Italthai Industrial
- Industry: Heavy equipment
- Founded: 1955; 71 years ago
- Headquarters: 2013 New Petchburi Road, Bangkapi, Huai Khwang, Bangkok, Thailand
- Area served: Southeast Asia
- Subsidiaries: Amari Hotels and Resorts

= Italthai Industrial Group =

International company

Italthai Industrial Company Limited (commonly known as ITALTHAI) is a company of the ITALTHAI Group. The group is a conglomerate with more than 5,000 employees in six countries. Italthai Industrial Company Limited is one of the major distributors and providers of after-sales service for construction and industrial equipment in Thailand and neighboring countries. The company has over than 10 branches in Thailand as well as a newly opened Vientiane office.

==History==
Italthai was founded in 1955 as a partnership between Chaijudh Karnasuta and Giorgio Berlingieri, originally operating as an import trader. Three years later, the two owners would establish Italian-Thai Development, though the two companies remain separate and operate independently.

Italthai began as an energy and transportation company, and has gradually become a group of industries.

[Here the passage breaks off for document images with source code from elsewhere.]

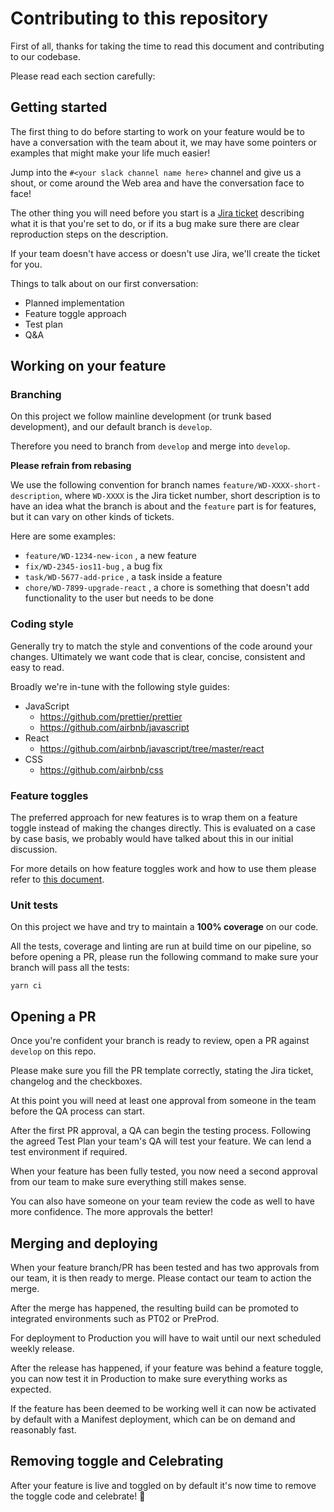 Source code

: # Contributing to this repository

First of all, thanks for taking the time to read this document and contributing to our codebase.

Please read each section carefully:

## Getting started

The first thing to do before starting to work on your feature would be to have a conversation with the team about it, we may have some pointers or examples that might make your life much easier!

Jump into the `#<your slack channel name here>` channel and give us a shout, or come around the Web area and have the conversation face to face!

The other thing you will need before you start is a [Jira ticket](https://asosmobile.atlassian.net/browse/WD) describing what it is that you're set to do, or if its a bug make sure there are clear reproduction steps on the description.

If your team doesn't have access or doesn't use Jira, we'll create the ticket for you.

Things to talk about on our first conversation:

* Planned implementation
* Feature toggle approach
* Test plan
* Q&A

## Working on your feature

### Branching

On this project we follow mainline development (or trunk based development), and our default branch is `develop`.

Therefore you need to branch from `develop` and merge into `develop`.

**Please refrain from rebasing**

We use the following convention for branch names `feature/WD-XXXX-short-description`, where `WD-XXXX` is the Jira ticket number, short description is to have an idea what the branch is about and the `feature` part is for features, but it can vary on other kinds of tickets.

Here are some examples:

* `feature/WD-1234-new-icon` , a new feature
* `fix/WD-2345-ios11-bug` , a bug fix
* `task/WD-5677-add-price` , a task inside a feature
* `chore/WD-7899-upgrade-react` , a chore is something that doesn't add functionality to the user but needs to be done

### Coding style

Generally try to match the style and conventions of the code around your changes. Ultimately we want code that is clear, concise, consistent and easy to read.

Broadly we're in-tune with the following style guides:

* JavaScript
    * https://github.com/prettier/prettier
    * https://github.com/airbnb/javascript
* React
    * https://github.com/airbnb/javascript/tree/master/react
* CSS
    * https://github.com/airbnb/css

### Feature toggles

The preferred approach for new features is to wrap them on a feature toggle instead of making the changes directly. This is evaluated on a case by case basis, we probably would have talked about this in our initial discussion.

For more details on how feature toggles work and how to use them please refer to [this document](docs/feature-toggles.md).

### Unit tests

On this project we have and try to maintain a **100% coverage** on our code.

All the tests, coverage and linting are run at build time on our pipeline, so before opening a PR, please run the following command to make sure your branch will pass all the tests:

```
yarn ci
```

## Opening a PR

Once you're confident your branch is ready to review, open a PR against `develop` on this repo.

Please make sure you fill the PR template correctly, stating the Jira ticket, changelog and the checkboxes.

At this point you will need at least one approval from someone in the team before the QA process can start.

After the first PR approval, a QA can begin the testing process. Following the agreed Test Plan your team's QA will test your feature. We can lend a test environment if required.

When your feature has been fully tested, you now need a second approval from our team to make sure everything  still makes sense.

You can also have someone on your team review the code as well to have more confidence. The more approvals the better!

## Merging and deploying

When your feature branch/PR has been tested and has two approvals from our team, it is then ready to merge. Please contact our team to action the merge.

After the merge has happened, the resulting build can be promoted to integrated environments such as PT02 or PreProd.

For deployment to Production you will have to wait until our next scheduled weekly release.

After the release has happened, if your feature was behind a feature toggle, you can now test it in Production to make sure everything works as expected.

If the feature has been deemed to be working well it can now be activated by default with a Manifest deployment, which can be on demand and reasonably fast.

## Removing toggle and Celebrating

After your feature is live and toggled on by default it's now time to remove the toggle code and celebrate! 🍻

It imports wine and spirits, as well as the mineral water brands Perrier and Vittel.

In 1980 it began supplying machinery to the State Railway of Thailand and the private industrial sector in the country. In 1984 the company along with the Mandarin Oriental Hotel Group developed the River City Shopping Complex in Bangkok. In 2006 it expanded into the food processing business, particularly potatoes.